Wednesday, December 26, 2012

Shakshuka aka "Pretty Much Eggs in Purgatory"

I have most of a real sewing post ready but the shirt itself isn't finished so that will wait until things from the holiday settle. So here is a meal that fits well with the winter weather-  shakshuka....

Chop your parsley smaller, this one of those DH-is-out-of-town-and-I'm-lazy jobs.

You can find a hundred and one recipes for it on the internet, ours is based on Smitten Kitchen's with a little input from some Hebrew class classmates (Yes, I took Hebrew for four semesters as my foreign language. Yes, I was crazy.) I know depending on what country you want it to be from you can add meat, or omit the eggs and play with the seasoning but because I'm incredibly lazy*, I'm sticking with this one.
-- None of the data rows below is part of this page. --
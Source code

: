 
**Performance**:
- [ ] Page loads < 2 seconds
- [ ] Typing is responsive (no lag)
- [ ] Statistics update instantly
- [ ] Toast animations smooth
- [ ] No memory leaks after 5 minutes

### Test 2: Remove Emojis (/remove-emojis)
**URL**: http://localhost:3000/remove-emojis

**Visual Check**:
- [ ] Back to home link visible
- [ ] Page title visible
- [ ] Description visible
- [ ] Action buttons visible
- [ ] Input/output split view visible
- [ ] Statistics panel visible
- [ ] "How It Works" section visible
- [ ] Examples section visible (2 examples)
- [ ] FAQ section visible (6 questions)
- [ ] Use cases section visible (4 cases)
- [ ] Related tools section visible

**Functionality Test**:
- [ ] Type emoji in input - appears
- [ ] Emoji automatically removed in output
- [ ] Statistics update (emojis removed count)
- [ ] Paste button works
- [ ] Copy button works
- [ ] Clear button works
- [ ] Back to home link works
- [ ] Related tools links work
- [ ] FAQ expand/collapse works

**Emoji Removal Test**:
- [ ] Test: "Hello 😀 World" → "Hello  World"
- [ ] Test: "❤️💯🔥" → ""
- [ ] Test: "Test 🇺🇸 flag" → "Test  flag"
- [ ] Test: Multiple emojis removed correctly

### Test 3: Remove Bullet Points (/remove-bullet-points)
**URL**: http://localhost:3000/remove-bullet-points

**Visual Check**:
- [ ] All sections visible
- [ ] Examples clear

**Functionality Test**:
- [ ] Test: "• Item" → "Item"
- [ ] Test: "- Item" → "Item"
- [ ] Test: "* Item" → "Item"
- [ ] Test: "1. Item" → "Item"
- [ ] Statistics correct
The alternate name came from when we lived in Texas- for those in homegroup not fond of out-of-the-ordinary food names. I never had Eggs in Purgatory growing up but everyone else was familiar with the name. Maybe it's because so few denominations in my hometown even talked about the concept of purgatory and anything related to something so... whatever, would be sort of taboo to talk about. Taboo, now that's an interesting topic. One of my last undergrad classes spent a lot of time talking about the concept of taboo in society. I had difficulty in the class only because there was definite viewpoint that most were coming from that I just didn't match, but that happened a lot in that department. Maybe that's one of the reason I've moved away from that field. I know one is because I didn't want to take proseminars in grad school. I thought grad school was the time to take classes you actually want, not more of unnecessary "stuff". Maybe one day I will take the time and do some independent a my research in the division of the sacred and the profane in the mainstream we focused more on outliers.
Oh well. Done with that. Moving on.
Eggs, spicy (ish) tomato sauce, goat cheese, pitas. Yum.
Recipe after the jump...

 The new kitchen (at 5+ months is it really new?) has a gas stove. That was an unofficial requirement in our home hunt. So excited to have appliances that are younger than me, I don't even care that their contractor models, they've had maybe 3 main users in their liftetime. So excited. Seriously. Also, cast iron pan is such a win. But you don't need one for this recipe, any large skillet will do.
1/4-1/3 C cooking oil (olive or some other sort)
3 Anaheim or poblano chiles, chopped
1 small-ish yellow onion, chopped
3-5 cloves worth of minced garlic (we use the stuff in the jar)
1 t cumin
1 T paprika (regular red)
28 oz peeled whole tomatoes
1/2 C water
6-12 eggs
Feta or chevre cheese
Flat-lead parsley, chopped
Heat the oil in a large, heavy pan. Add chiles and onion and cook till translucent, stirring occasionally for 6 minutes or so. Add seasonings and garlic, stirring a little bit more frequently until fragrant (2-3 minutes). In a separate bowl, squish the tomatoes with liquid. Add these to the pan with water. Simmer until thickened, about 15 minutes. Stir occasionally to make sure it doesn't stick. Once thickened, crack eggs over sauce. Cover pan and let the eggs cook thoroughly. Baste with sauce occasionally. This will take 7-10 minutes.
Serve topped with cheese and parsley.

Other Thoughts:
-          We’ve used store bought pitas, naan, and homemade pitas (haven’t found a winning recipe yet though). They all work but I recommend a pretty generous estimate for each person.
-          Leftovers (if you have any) make great pasta sauce
-          I’ve used large soup pots to make this instead of a large pan, it works for larger numbers but not strictly traditional from what I can tell. Any large skillet would work.

* Only in certain instances. Most supervisors I've had will say I'm very industrious at work.